Punto n. 3. Poniamo a fianco gli auspici del Papa sugli strumenti di integrazione, dalla conoscenza della lingua all’istruzione, alle garanzie sul lavoro con la legislazione italiana, consolidatasi in un quarto di secolo. C’è tanto da fare quanto alla piena applicazione delle norme vigenti, ci sono ancora sacche di sfruttamento pesante, da Rosarno alla Capitanata e al Casalese, ma se si svolgono periodiche operazioni di polizia, è in coerenza con un ordinamento che impone di intervenire. Da qualche sindacalista entusiasta della lettura strumentale del Messaggio di Francesco ci si attenderebbero piuttosto occhi aperti dalle sezioni del suo sindacato sui territori critici.

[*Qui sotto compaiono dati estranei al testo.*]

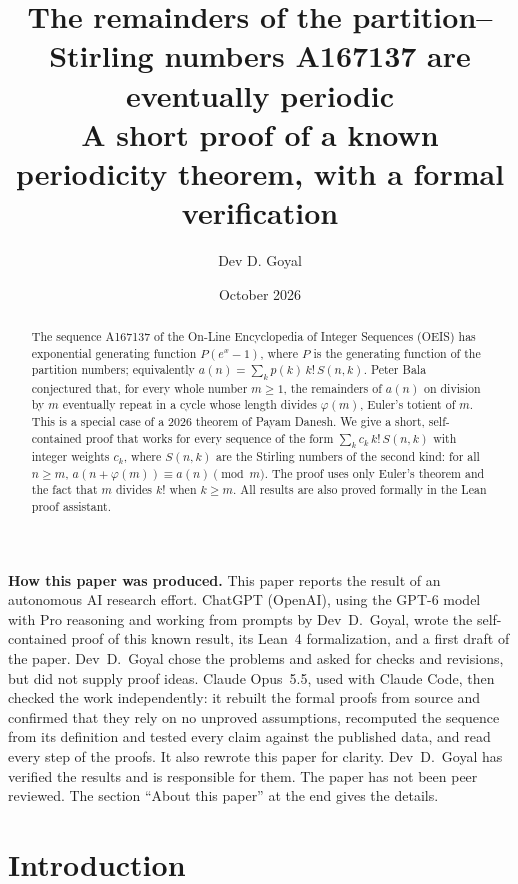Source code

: \documentclass[11pt,a4paper]{article}
\title{The remainders of the partition--Stirling numbers A167137 are eventually periodic\\[6pt]\large A short proof of a known periodicity theorem, with a formal verification}
\author{Dev D. Goyal}
\date{October 2026}
\theoremstyle{definition}
\theoremstyle{remark}
\begin{document}
\maketitle
\begin{abstract}
The sequence A167137 of the On-Line Encyclopedia of Integer Sequences (OEIS) has exponential generating function $P(e^x-1)$, where $P$ is the generating function of the partition numbers; equivalently $a(n)=\sum_kp(k)\,k!\,S(n,k)$. Peter Bala conjectured that, for every whole number $m\ge1$, the remainders of $a(n)$ on
division by $m$ eventually repeat in a cycle whose length divides $\varphi(m)$, Euler's totient of $m$. This is a special
case of a 2026 theorem of Payam Danesh. We give a short, self-contained proof that works for every sequence of the form
$\sum_k c_k\,k!\,S(n,k)$ with integer weights $c_k$, where $S(n,k)$ are the Stirling numbers of the second kind: for all
$n\ge m$, $a(n+\varphi(m))\equiv a(n)\pmod m$. The proof uses only Euler's theorem and the fact that $m$ divides $k!$
when $k\ge m$. All results are also proved formally in the Lean proof assistant.
\end{abstract}
\begin{center}\begin{minipage}{0.88\linewidth}\small
\textbf{How this paper was produced.} This paper reports the result of an autonomous AI research effort.
ChatGPT (OpenAI), using the GPT-6 model with Pro reasoning and working from prompts by Dev~D.~Goyal, wrote the self-contained proof of this known result, its Lean~4 formalization, and a first draft of the paper.
Dev~D.~Goyal chose the problems and asked for checks and revisions, but did not supply proof ideas.
Claude Opus~5.5, used with Claude Code, then checked the work independently: it rebuilt the formal proofs from
source and confirmed that they rely on no unproved assumptions, recomputed the sequence from its definition and tested
every claim against the published data, and read every step of the proofs. It also rewrote this paper for clarity.
Dev~D.~Goyal has verified the results and is responsible for them. The paper has not been peer reviewed.
The section ``About this paper'' at the end gives the details.
\end{minipage}\end{center}

\section{Introduction}
\end{document}
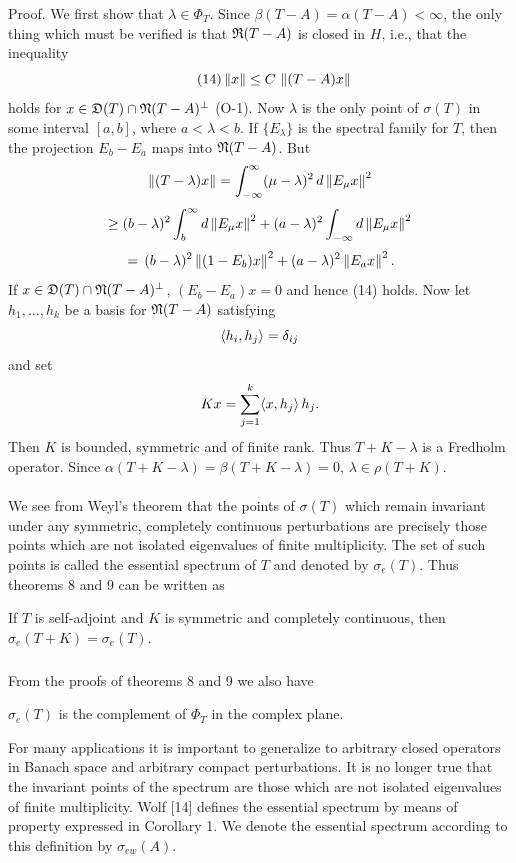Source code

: \documentclass[11pt,twoside]{article}
\begin{document}
Proof.
We first show that $\lambda \in \Phi_T$.
Since $\beta(T-A) = \alpha(T- A) < \infty$,
the only thing which must be verified
is that $\range{T-A}$ is closed in $H$,
i.e.,
that the inequality
\begin{equation}\tag{14}
\norm{x} \leq C \, \norm{(T-A)x}
\end{equation}
holds for $x \in \domain{T} \cap \kernel{T-A}^{\bot}$ (O-1).
Now $\lambda$ is the only point of $\sigma(T)$ in some interval $[a,b]$,
where $a < \lambda < b$.
If $\{E_{\lambda}\}$ is the spectral family for $T$,
then the projection $E_b - E_a$ maps into $\kernel{T-A}$.
But
\[
\norm{(T-\lambda)x}
= \int_{-\infty}^{\infty} (\mu-\lambda)^2 \, d\norm{E_{\mu}x}^2
\]
\[
\geq (b-\lambda)^2 \int_b^{\infty} d\norm{E_{\mu}x}^2
+    (a-\lambda)^2 \int_{-\infty}  d\norm{E_{\mu}x}^2
\]
\[
\= (b-\lambda)^2 \norm{(1-E_b)x}^2 + (a-\lambda)^2 \norm{E_a x}^2.
\]
If $x \in \domain{T} \cap \kernel{T-A}^{\bot}$,
$(E_b - E_a)x = 0$ and hence (14) holds.
Now let $h_1,\ldots,h_k$ be a basis for $\kernel{T-A}$ satisfying
\[
\scalar{h_i}{h_j} = \delta_{ij}
\]
and set
\[
Kx = \sum_{j=1}^k \scalar{x}{h_j} \, h_j.
\]
Then $K$ is bounded, symmetric and of finite rank.
Thus $T+K-\lambda$ is a Fredholm operator.
Since $\alpha(T+K-\lambda) = \beta(T+K-\lambda) = 0$,
$\lambda \in \rho(T+K)$.

\paragraph*{}
We see from Weyl's theorem that the points of $\sigma(T)$
which remain invariant under any symmetric, completely continuous
perturbations are precisely those points which are not isolated
eigenvalues of finite multiplicity.
The set of such points is called the essential spectrum of $T$
and denoted by $\sigma_e(T)$.
Thus theorems 8 and 9 can be written as

\begin{theorem1} %
If $T$ is self-adjoint and $K$ is symmetric and completely continuous,
then $\sigma_e(T + K) = \sigma_e(T)$.
\end{theorem1}

\subparagraph*{}
From the proofs of theorems 8 and 9 we also have

\begin{corollary} %
$\sigma_e(T)$ is the complement of $\Phi_T$ in the complex plane.
\end{corollary}

For many applications it is important to generalize to
arbitrary closed operators in Banach space and arbitrary
compact perturbations.
It is no longer true that the invariant points of the spectrum are those
which are not isolated eigenvalues of finite multiplicity.
Wolf [14] defines the essential spectrum
by means of property expressed in Corollary 1.
We denote the essential spectrum according to this definition by
$\sigma_{ew}(A)$.
\end{document}
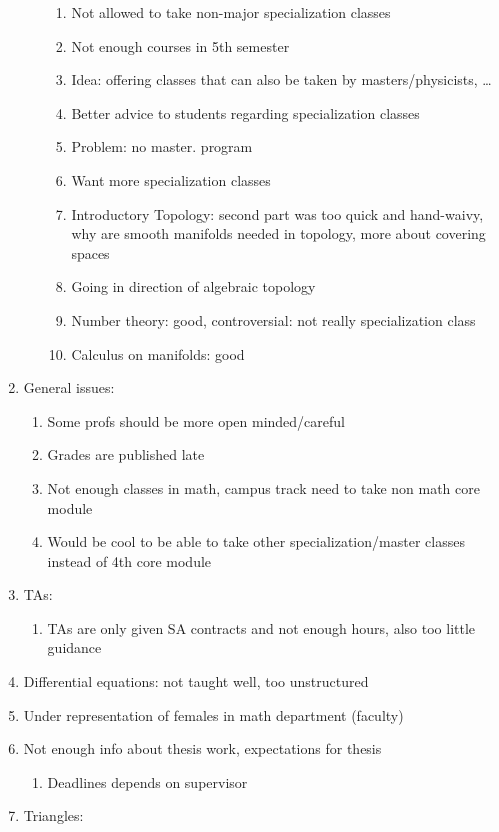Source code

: \begin{enumerate}
\begin{enumerate}
\begin{enumerate}
\item Not allowed to take non-major specialization classes
\item Not enough courses in 5th semester
\item Idea: offering classes that can also be taken by masters/physicists, \ldots{}
\item Better advice to students regarding specialization classes
\item Problem: no master. program
\item Want more specialization classes
\item Introductory Topology: second part was too quick and hand-waivy, why are smooth manifolds needed in topology, more about covering spaces
\item Going in direction of algebraic topology
\item Number theory: good, controversial: not really specialization class
\item Calculus on manifolds: good
\end{enumerate}
\end{enumerate}
\item General issues:
\begin{enumerate}
\item Some profs should be more open minded/careful
\item Grades are published late
\item Not enough classes in math, campus track need to take non math core module
\item Would be cool to be able to take other specialization/master classes instead of 4th core module
\end{enumerate}
\item TAs:
\begin{enumerate}
\item TAs are only given SA contracts and not enough hours, also too little guidance
\end{enumerate}
\item Differential equations: not taught well, too unstructured
\item Under representation of females in math department (faculty)
\item Not enough info about thesis work, expectations for thesis
\begin{enumerate}
\item Deadlines depends on supervisor
\end{enumerate}
\item Triangles:

\end{enumerate}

Punto n. 4. Giusto per non eludere il nodo sul quale si è scatenata la polemica: la cittadinanza. Il passaggio contenuto nel messaggio si presta più di altri a rilanci equivoci. Ma la sua lettera esprime la preoccupazione a evitare apolidie. La gradualità del nostro sistema – permesso di soggiorno, carta di soggiorno, cittadinanza – riconosce un progressivo pieno inserimento molto prima del riconoscimento della cittadinanza, sempre che il migrante collabori, e ciò scongiura l’isolamento proprio degli apolidi. Questi ultimi sono pressoché sconosciuti in Italia: tutti i migranti, o quasi, hanno la propria cittadinanza di origine, e taluni di loro non chiedono quella italiana perché rischierebbero di perdere quella della nazione di provenienza. Senza trascurare le centinaia di migliaia di provvedimenti concessi negli ultimi anni.
Leggere prima di commentare. Altrimenti a essere espulsi sono buon senso e ragionevolezza.